Monday, December 2, 2013

L and I were raised by mothers who breastfeed for like two years, cloth diapered and made all their own baby food. I tried to breastfeed past six months, but it just didn't work out. We cloth diapered for the first three months, but then E went to daycare and into disposables. But! We make our own baby food! L, being a chef, can't wait to get to the real food, so I've been handling the purees and the mashes. I do cave and buy pouches in bulk from Amazon to have on hand when I'm too tired to whip up a batch of something or when E refuses to eat my offerings unless it's mixed with pears. Always have pears: good for making new tastes palatable and for constipated, formula-fed babies. See also: prunes.

Cooking baby food is so cheap and easy and I get to use my Cuisinart all the time. Here is the basic equipment I use to make Baby E's food.
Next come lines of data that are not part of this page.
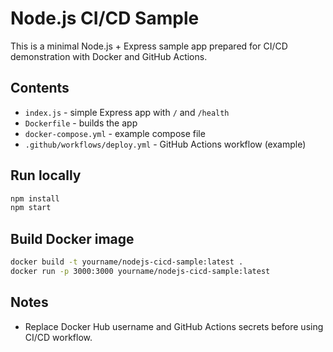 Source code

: # Node.js CI/CD Sample

This is a minimal Node.js + Express sample app prepared for CI/CD demonstration with Docker and GitHub Actions.

## Contents
- `index.js` - simple Express app with `/` and `/health`
- `Dockerfile` - builds the app
- `docker-compose.yml` - example compose file
- `.github/workflows/deploy.yml` - GitHub Actions workflow (example)

## Run locally
```bash
npm install
npm start
```

## Build Docker image
```bash
docker build -t yourname/nodejs-cicd-sample:latest .
docker run -p 3000:3000 yourname/nodejs-cicd-sample:latest
```

## Notes
- Replace Docker Hub username and GitHub Actions secrets before using CI/CD workflow.
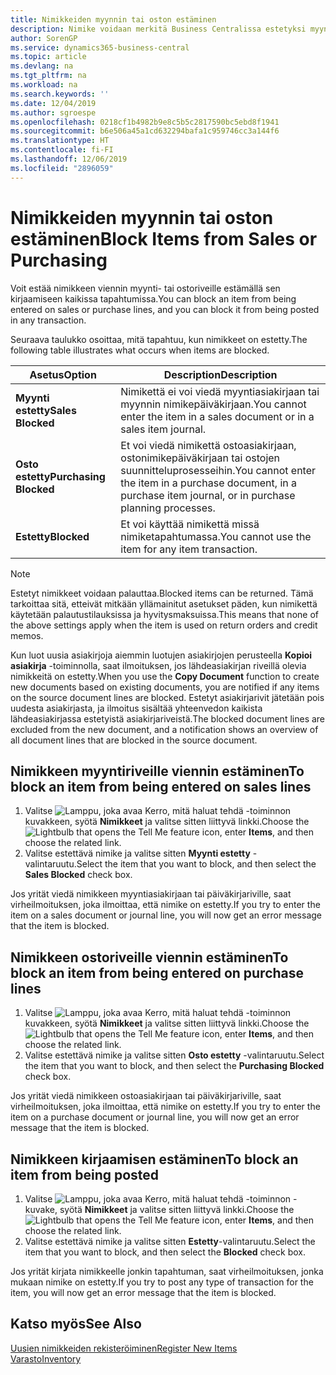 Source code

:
 ```yaml
---
title: Nimikkeiden myynnin tai oston estäminen
description: Nimike voidaan merkitä Business Centralissa estetyksi myynnin tai oston osalta tai kaikkia tarkoituksia varten.
author: SorenGP
ms.service: dynamics365-business-central
ms.topic: article
ms.devlang: na
ms.tgt_pltfrm: na
ms.workload: na
ms.search.keywords: ''
ms.date: 12/04/2019
ms.author: sgroespe
ms.openlocfilehash: 0218cf1b4982b9e8c5b5c2817590bc5ebd8f1941
ms.sourcegitcommit: b6e506a45a1cd632294bafa1c959746cc3a144f6
ms.translationtype: HT
ms.contentlocale: fi-FI
ms.lasthandoff: 12/06/2019
ms.locfileid: "2896059"
---
```

# <a name="block-items-from-sales-or-purchasing"></a><span data-ttu-id="50c73-103">Nimikkeiden myynnin tai oston estäminen</span><span class="sxs-lookup"><span data-stu-id="50c73-103">Block Items from Sales or Purchasing</span></span>
<span data-ttu-id="50c73-104">Voit estää nimikkeen viennin myynti- tai ostoriveille estämällä sen kirjaamiseen kaikissa tapahtumissa.</span><span class="sxs-lookup"><span data-stu-id="50c73-104">You can block an item from being entered on sales or purchase lines, and you can block it from being posted in any transaction.</span></span>  

<span data-ttu-id="50c73-105">Seuraava taulukko osoittaa, mitä tapahtuu, kun nimikkeet on estetty.</span><span class="sxs-lookup"><span data-stu-id="50c73-105">The following table illustrates what occurs when items are blocked.</span></span>  

|<span data-ttu-id="50c73-106">Asetus</span><span class="sxs-lookup"><span data-stu-id="50c73-106">Option</span></span>|<span data-ttu-id="50c73-107">Description</span><span class="sxs-lookup"><span data-stu-id="50c73-107">Description</span></span>|  
|--------------------|------------|  
|<span data-ttu-id="50c73-108">**Myynti estetty**</span><span class="sxs-lookup"><span data-stu-id="50c73-108">**Sales Blocked**</span></span>|<span data-ttu-id="50c73-109">Nimikettä ei voi viedä myyntiasiakirjaan tai myynnin nimikepäiväkirjaan.</span><span class="sxs-lookup"><span data-stu-id="50c73-109">You cannot enter the item in a sales document or in a sales item journal.</span></span>|  
|<span data-ttu-id="50c73-110">**Osto estetty**</span><span class="sxs-lookup"><span data-stu-id="50c73-110">**Purchasing Blocked**</span></span>|<span data-ttu-id="50c73-111">Et voi viedä nimikettä ostoasiakirjaan, ostonimikepäiväkirjaan tai ostojen suunnitteluprosesseihin.</span><span class="sxs-lookup"><span data-stu-id="50c73-111">You cannot enter the item in a purchase document, in a purchase item journal, or in purchase planning processes.</span></span>|  
|<span data-ttu-id="50c73-112">**Estetty**</span><span class="sxs-lookup"><span data-stu-id="50c73-112">**Blocked**</span></span>|<span data-ttu-id="50c73-113">Et voi käyttää nimikettä missä nimiketapahtumassa.</span><span class="sxs-lookup"><span data-stu-id="50c73-113">You cannot use the item for any item transaction.</span></span>|  

> [!NOTE]
> <span data-ttu-id="50c73-114">Estetyt nimikkeet voidaan palauttaa.</span><span class="sxs-lookup"><span data-stu-id="50c73-114">Blocked items can be returned.</span></span> <span data-ttu-id="50c73-115">Tämä tarkoittaa sitä, etteivät mitkään yllämainitut asetukset päden, kun nimikettä käytetään palautustilauksissa ja hyvitysmaksuissa.</span><span class="sxs-lookup"><span data-stu-id="50c73-115">This means that none of the above settings apply when the item is used on return orders and credit memos.</span></span>

<span data-ttu-id="50c73-116">Kun luot uusia asiakirjoja aiemmin luotujen asiakirjojen perusteella **Kopioi asiakirja** -toiminnolla, saat ilmoituksen, jos lähdeasiakirjan riveillä olevia nimikkeitä on estetty.</span><span class="sxs-lookup"><span data-stu-id="50c73-116">When you use the **Copy Document** function to create new documents based on existing documents, you are notified if any items on the source document lines are blocked.</span></span> <span data-ttu-id="50c73-117">Estetyt asiakirjarivit jätetään pois uudesta asiakirjasta, ja ilmoitus sisältää yhteenvedon kaikista lähdeasiakirjassa estetyistä asiakirjariveistä.</span><span class="sxs-lookup"><span data-stu-id="50c73-117">The blocked document lines are excluded from the new document, and a notification shows an overview of all document lines that are blocked in the source document.</span></span>

## <a name="to-block-an-item-from-being-entered-on-sales-lines"></a><span data-ttu-id="50c73-118">Nimikkeen myyntiriveille viennin estäminen</span><span class="sxs-lookup"><span data-stu-id="50c73-118">To block an item from being entered on sales lines</span></span>  

1.  <span data-ttu-id="50c73-119">Valitse ![Lamppu, joka avaa Kerro, mitä haluat tehdä -toiminnon](media/ui-search/search_small.png "Kerro, mitä haluat tehdä") kuvakkeen, syötä **Nimikkeet** ja valitse sitten liittyvä linkki.</span><span class="sxs-lookup"><span data-stu-id="50c73-119">Choose the ![Lightbulb that opens the Tell Me feature](media/ui-search/search_small.png "Tell me what you want to do") icon, enter **Items**, and then choose the related link.</span></span>  
2.  <span data-ttu-id="50c73-120">Valitse estettävä nimike ja valitse sitten **Myynti estetty** -valintaruutu.</span><span class="sxs-lookup"><span data-stu-id="50c73-120">Select the item that you want to block, and then select the **Sales Blocked** check box.</span></span>  

<span data-ttu-id="50c73-121">Jos yrität viedä nimikkeen myyntiasiakirjaan tai päiväkirjariville, saat virheilmoituksen, joka ilmoittaa, että nimike on estetty.</span><span class="sxs-lookup"><span data-stu-id="50c73-121">If you try to enter the item on a sales document or journal line, you will now get an error message that the item is blocked.</span></span>

## <a name="to-block-an-item-from-being-entered-on-purchase-lines"></a><span data-ttu-id="50c73-122">Nimikkeen ostoriveille viennin estäminen</span><span class="sxs-lookup"><span data-stu-id="50c73-122">To block an item from being entered on purchase lines</span></span>  

1.  <span data-ttu-id="50c73-123">Valitse ![Lamppu, joka avaa Kerro, mitä haluat tehdä -toiminnon](media/ui-search/search_small.png "Kerro, mitä haluat tehdä") kuvakkeen, syötä **Nimikkeet** ja valitse sitten liittyvä linkki.</span><span class="sxs-lookup"><span data-stu-id="50c73-123">Choose the ![Lightbulb that opens the Tell Me feature](media/ui-search/search_small.png "Tell me what you want to do") icon, enter **Items**, and then choose the related link.</span></span>  
2.  <span data-ttu-id="50c73-124">Valitse estettävä nimike ja valitse sitten **Osto estetty** -valintaruutu.</span><span class="sxs-lookup"><span data-stu-id="50c73-124">Select the item that you want to block, and then select the **Purchasing Blocked** check box.</span></span>  

<span data-ttu-id="50c73-125">Jos yrität viedä nimikkeen ostoasiakirjaan tai päiväkirjariville, saat virheilmoituksen, joka ilmoittaa, että nimike on estetty.</span><span class="sxs-lookup"><span data-stu-id="50c73-125">If you try to enter the item on a purchase document or journal line, you will now get an error message that the item is blocked.</span></span>

## <a name="to-block-an-item-from-being-posted"></a><span data-ttu-id="50c73-126">Nimikkeen kirjaamisen estäminen</span><span class="sxs-lookup"><span data-stu-id="50c73-126">To block an item from being posted</span></span>
1. <span data-ttu-id="50c73-127">Valitse ![Lamppu, joka avaa Kerro, mitä haluat tehdä -toiminnon](media/ui-search/search_small.png "Kerro, mitä haluat tehdä") -kuvake, syötä **Nimikkeet** ja valitse sitten liittyvä linkki.</span><span class="sxs-lookup"><span data-stu-id="50c73-127">Choose the ![Lightbulb that opens the Tell Me feature](media/ui-search/search_small.png "Tell me what you want to do") icon, enter **Items**, and then choose the related link.</span></span>
2. <span data-ttu-id="50c73-128">Valitse estettävä nimike ja valitse sitten **Estetty**-valintaruutu.</span><span class="sxs-lookup"><span data-stu-id="50c73-128">Select the item that you want to block, and then select the **Blocked** check box.</span></span>

<span data-ttu-id="50c73-129">Jos yrität kirjata nimikkeelle jonkin tapahtuman, saat virheilmoituksen, jonka mukaan nimike on estetty.</span><span class="sxs-lookup"><span data-stu-id="50c73-129">If you try to post any type of transaction for the item, you will now get an error message that the item is blocked.</span></span>

## <a name="see-also"></a><span data-ttu-id="50c73-130">Katso myös</span><span class="sxs-lookup"><span data-stu-id="50c73-130">See Also</span></span>  
[<span data-ttu-id="50c73-131">Uusien nimikkeiden rekisteröiminen</span><span class="sxs-lookup"><span data-stu-id="50c73-131">Register New Items</span></span>](inventory-how-register-new-items.md)  
[<span data-ttu-id="50c73-132">Varasto</span><span class="sxs-lookup"><span data-stu-id="50c73-132">Inventory</span></span>](inventory-manage-inventory.md)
Homemade Baby Food Essentials


cook: Mauviel saucepan / quarter sheet baking pan / parchment paper / rubber spatula / Cuisinart 9-Cup Food Processor / strainer

store:  Green Sprouts Freezer Cubes / jelly jars / Sharpie / painter's tape

I pick out the best looking, in-season produce at the farmers market or the grocery store.  I roast, blanch or boil the produce, throw it in the food processor, maybe add a little water, blend and then scoop into storage cubes. The Green Sprouts cubes are really handy for transporting Baby E's food to and from daycare since they are plastic and aren't likely to shatter on the bus on the way home. We have a bunch of Ball jelly jars kicking around from when we made jam for our wedding favors and they serve just fine to keep Baby E's food in the fridge at home. I just use the restaurant kitchen technique of slapping a piece of tape on the storage cube with the contents and the date it was made. In fact, all of our dry goods, perishable pantry staples and leftovers are labeled this way.

Some of our favorite recipes have come from Weelicious. Baby E especially loves the roasted apples with ginger and cinnamon and I love this simple red lentil recipe. I checked this book out from the library and it was a great primer for getting started, but a little boring if you're interested in giving your baby new flavors and textures. I use their dried fruit technique (boil dried apricots, prunes, etc. for a few minutes, then puree) to keep our stock of prune puree fresh on the cheap. A bag of dried prunes is around $4 and will yield more than enough puree for a month of eating, while a six-pack of prune puree pouches runs about $12 on Amazon.

Baby E doesn't always like what I make for him, so there is a fair amount of food waste involved. I feel a little better that I'm keeping costs very low and not throwing out expensive packaged food (and its packaging) if I just can't get E to eat certain things.